In its earliest incarnation, the Knights of Equity was part of the broad Catholic reaction to the Protestant chauvinism espoused by the American Protective Association (APA), an anti-Catholic secret society established in 1887. Working together with other Catholic groups, the Knights of Equity managed to isolate and neutralize the APA and its anti-immigrant nationalism by the end of the 19th century.

===Membership===
Membership in the organisation was open to men 21 years or older of Irish birth or extraction, who were practicing members of the Catholic Church, and who resided in a city where the organization had a local court. The group functioned as a secret society, making use of esoteric ritual, including a four-degree system of initiation.

The organization is governed by an executive body known as the Supreme Council, headed by a chief executive officer known as the Worthy Supreme Sir Knight (WSSK).

===Later development===

As their goals of non-discrimination, equal rights, and the financial security of Irish-Americans were accomplished over many decades, membership declined, and the social and philanthropic aspects of the organization gained increased importance.

The center of the Knights of Equity's organizational strength over many decades has been in Pittsburgh, Pennsylvania. As early as 1908 the organization held its ninth annual convention in that city, a three-day affair attended by 500 members from 63 cities. Following World War II, in 1948 there remained about 1,100 members of the KOE in Pittsburgh alone, and that year the 53rd annual Knights of Equity convention, held again in Pittsburgh, was attended by 500 delegates from 11 cities of the East and Midwest. At the 1948 convention the group emphasized its patriotic nature, with assembled delegates demonstratively joining in a so-called "Freedom Pledge" to fight Communism. The Pittsburgh court also hosted annual St. Patrick's Day banquets, and in 1949 sponsored a football team.

In 1954 the Knights of Equity added a women's auxiliary, known as the Daughters of Erin (DOE), to be composed of wives and sisters of KOE members. The DOE were to "aid the Knights of Equity financially, socially, and to further its aim, principles and causes," as well as to "participate in Catholic action and contribute to charity" and "foster Americanism."

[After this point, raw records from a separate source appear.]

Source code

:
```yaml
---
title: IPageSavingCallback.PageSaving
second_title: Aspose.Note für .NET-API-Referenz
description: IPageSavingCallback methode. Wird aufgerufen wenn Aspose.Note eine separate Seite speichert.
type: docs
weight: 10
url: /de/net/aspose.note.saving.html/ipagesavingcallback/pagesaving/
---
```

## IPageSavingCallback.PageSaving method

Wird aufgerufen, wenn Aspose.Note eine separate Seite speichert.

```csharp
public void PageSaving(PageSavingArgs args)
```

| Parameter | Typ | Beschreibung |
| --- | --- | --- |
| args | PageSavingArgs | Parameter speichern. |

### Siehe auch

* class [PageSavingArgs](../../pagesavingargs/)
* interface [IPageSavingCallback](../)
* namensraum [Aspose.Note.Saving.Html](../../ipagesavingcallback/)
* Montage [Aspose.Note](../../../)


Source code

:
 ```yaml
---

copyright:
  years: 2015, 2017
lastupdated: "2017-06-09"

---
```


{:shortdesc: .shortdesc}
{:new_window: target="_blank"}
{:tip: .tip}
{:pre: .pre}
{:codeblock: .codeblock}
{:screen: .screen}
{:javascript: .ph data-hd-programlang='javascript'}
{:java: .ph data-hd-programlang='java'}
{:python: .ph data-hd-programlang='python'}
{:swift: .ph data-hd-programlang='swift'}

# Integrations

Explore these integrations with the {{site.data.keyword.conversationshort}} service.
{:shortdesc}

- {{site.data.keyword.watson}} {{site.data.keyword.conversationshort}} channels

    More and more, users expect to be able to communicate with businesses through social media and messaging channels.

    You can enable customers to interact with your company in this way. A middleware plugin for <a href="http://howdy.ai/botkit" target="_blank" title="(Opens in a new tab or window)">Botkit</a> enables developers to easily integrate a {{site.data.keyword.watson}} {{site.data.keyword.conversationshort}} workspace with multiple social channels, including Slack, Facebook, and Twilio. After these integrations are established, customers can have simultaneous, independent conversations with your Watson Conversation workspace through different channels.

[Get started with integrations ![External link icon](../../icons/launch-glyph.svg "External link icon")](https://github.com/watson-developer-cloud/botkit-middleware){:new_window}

As of 2012 three active Knights of Equity Courts remain: "Court 9" in Pittsburgh, "Court 5" in Buffalo, New York, and "Court 6" in Detroit, Michigan. The group today provides scholarships and conducts other philanthropic activities.

===Archival holdings===

There are two partial archival holdings dedicated to the Knights of Equity, a small collection of early material at the Western Reserve Historical Society in Cleveland, and a more extensive holding of later material dealing with Pittsburgh's Court 9, housed at the University of Pittsburgh. The Pittsburgh material is available on three reels of microfilm.